"Jason Brooke" <[EMAIL PROTECTED]> writes:
> > If you run qmail-smtpd directly from inetd.conf, as suggested in the
> > INSTALL file distributed with qmail-1.03, then there is a pretty good
> > chance that the instance of qmail-smtpd being attacked will grow to
> > eat of all of memory. What happens then depends upon your OS. On
> > GNU/Linux, a random process will be killed; there is a pretty good
> > chance that the random process will be the large qmail-smtpd.
> > Alternatively, a careful attacker who really understands your system
> > can create several fairly large qmail-smtpd processes and
> > significantly increase the chance that the random process which is
> > killed will be something other than qmail-smtpd. In this scenario
> > this attack can indeed be a denial of service.
>
> actually for what it's worth, if you follow the directions in INSTALL you
> should generally hit the 'read FAQ' before getting down to the section of
> INSTALL that says to use inetd (for upgrading from sendmail) :)
>
> FAQ pretty much points you at tcpserver
I would say that that is a mere quibble, except that it isn't even
that.

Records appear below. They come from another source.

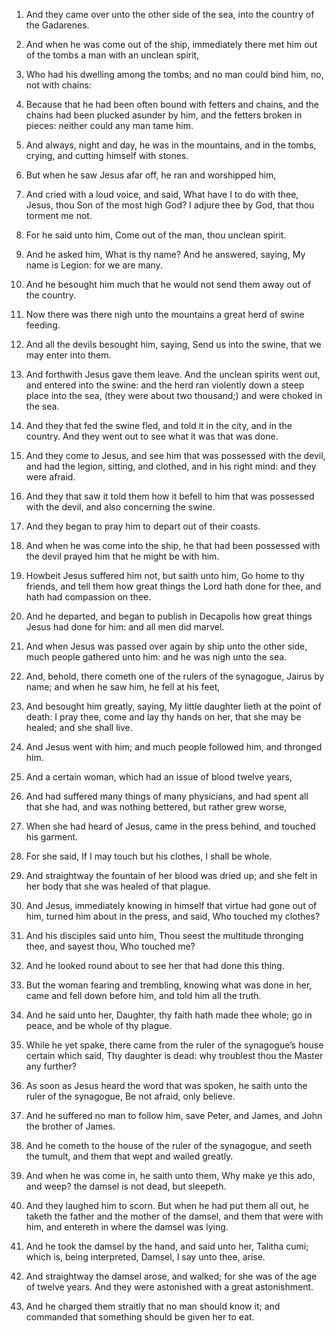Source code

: 1. And they came over unto the other side of the sea, into
the country of the Gadarenes.

2. And when he was come out of the ship, immediately there met him
out of the tombs a man with an unclean spirit,

3. Who had his
dwelling among the tombs; and no man could bind him, no, not with
chains:

4. Because that he had been often bound with fetters and
chains, and the chains had been plucked asunder by him, and the
fetters broken in pieces: neither could any man tame him.

5. And always, night and day, he was in the mountains, and in the
tombs, crying, and cutting himself with stones.

6. But when he saw Jesus afar off, he ran and worshipped him,

7. And
cried with a loud voice, and said, What have I to do with thee, Jesus,
thou Son of the most high God? I adjure thee by God, that thou torment
me not.

8. For he said unto him, Come out of the man, thou unclean spirit.

9. And he asked him, What is thy name? And he answered, saying, My
name is Legion: for we are many.

10. And he besought him much that he would not send them away out of
the country.

11. Now there was there nigh unto the mountains a great herd of swine
feeding.

12. And all the devils besought him, saying, Send us into the swine,
that we may enter into them.

13. And forthwith Jesus gave them leave. And the unclean spirits went
out, and entered into the swine: and the herd ran violently down a
steep place into the sea, (they were about two thousand;) and were
choked in the sea.

14. And they that fed the swine fled, and told it in the city, and in
the country. And they went out to see what it was that was done.

15. And they come to Jesus, and see him that was possessed with the
devil, and had the legion, sitting, and clothed, and in his right
mind: and they were afraid.

16. And they that saw it told them how it befell to him that was
possessed with the devil, and also concerning the swine.

17. And they began to pray him to depart out of their coasts.

18. And when he was come into the ship, he that had been possessed
with the devil prayed him that he might be with him.

19. Howbeit Jesus suffered him not, but saith unto him, Go home to
thy friends, and tell them how great things the Lord hath done for
thee, and hath had compassion on thee.

20. And he departed, and began to publish in Decapolis how great
things Jesus had done for him: and all men did marvel.

21. And when Jesus was passed over again by ship unto the other side,
much people gathered unto him: and he was nigh unto the sea.

22. And, behold, there cometh one of the rulers of the synagogue,
Jairus by name; and when he saw him, he fell at his feet,

23. And
besought him greatly, saying, My little daughter lieth at the point of
death: I pray thee, come and lay thy hands on her, that she may be
healed; and she shall live.

24. And Jesus went with him; and much people followed him, and
thronged him.

25. And a certain woman, which had an issue of blood twelve years,

26. And had suffered many things of many physicians, and had spent
all that she had, and was nothing bettered, but rather grew worse,

27. When she had heard of Jesus, came in the press behind, and
touched his garment.

28. For she said, If I may touch but his clothes, I shall be whole.

29. And straightway the fountain of her blood was dried up; and she
felt in her body that she was healed of that plague.

30. And Jesus, immediately knowing in himself that virtue had gone
out of him, turned him about in the press, and said, Who touched my
clothes?

31. And his disciples said unto him, Thou seest the
multitude thronging thee, and sayest thou, Who touched me?

32. And
he looked round about to see her that had done this thing.

33. But the woman fearing and trembling, knowing what was done in
her, came and fell down before him, and told him all the truth.

34. And he said unto her, Daughter, thy faith hath made thee whole;
go in peace, and be whole of thy plague.

35. While he yet spake, there came from the ruler of the synagogue’s
house certain which said, Thy daughter is dead: why troublest thou the
Master any further?

36. As soon as Jesus heard the word that was
spoken, he saith unto the ruler of the synagogue, Be not afraid, only
believe.

37. And he suffered no man to follow him, save Peter, and James, and
John the brother of James.

38. And he cometh to the house of the ruler of the synagogue, and
seeth the tumult, and them that wept and wailed greatly.

39. And when he was come in, he saith unto them, Why make ye this
ado, and weep? the damsel is not dead, but sleepeth.

40. And they laughed him to scorn. But when he had put them all out,
he taketh the father and the mother of the damsel, and them that were
with him, and entereth in where the damsel was lying.

41. And he took the damsel by the hand, and said unto her, Talitha
cumi; which is, being interpreted, Damsel, I say unto thee, arise.

42. And straightway the damsel arose, and walked; for she was of the
age of twelve years. And they were astonished with a great
astonishment.

43. And he charged them straitly that no man should know it; and
commanded that something should be given her to eat.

It isn't tcpserver which prevents qmail-smtpd from growing
without bound; it is softlimit. softlimit isn't mentioned in the
INSTALL file or the FAQ which is distributed with qmail 1.03. The
daemontools are mentioned, but not in the context of resource limits.
Obviously there isn't anything wrong with qmail. And obviously these
bug reports are highly misleading in implying that there is a bug
which needs to be fixed in qmail. But I do think that the bug reports
have a point: if you install qmail-1.03 according to a reasonable
reading of the instructions which come with the tar file, your system
may be vulnerable to a theoretical denial of service attack. The fact
that other people tell you to install qmail in a different way is
interesting, but does not change the fact that qmail-1.03 comes with
installation instructions which at least some people will naturally
follow. I certainly did in my first qmail installation.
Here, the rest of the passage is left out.